Start of Records to process

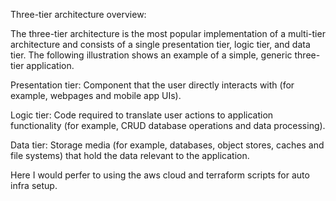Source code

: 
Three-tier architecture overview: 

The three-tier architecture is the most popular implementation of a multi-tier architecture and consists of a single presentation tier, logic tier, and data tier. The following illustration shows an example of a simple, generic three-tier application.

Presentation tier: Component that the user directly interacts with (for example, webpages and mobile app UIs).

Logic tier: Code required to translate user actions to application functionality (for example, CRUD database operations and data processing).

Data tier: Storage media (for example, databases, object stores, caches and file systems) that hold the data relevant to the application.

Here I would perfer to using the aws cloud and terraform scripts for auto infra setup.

End of Records to process
Start of Records to process

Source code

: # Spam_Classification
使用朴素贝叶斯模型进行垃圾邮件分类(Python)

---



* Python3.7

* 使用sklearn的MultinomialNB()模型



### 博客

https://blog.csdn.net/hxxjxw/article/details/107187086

End of Records to process

*What to produce*. Within the listing above, say how many lines contain the string "tier". Reply with the number only.

*Reply*. 5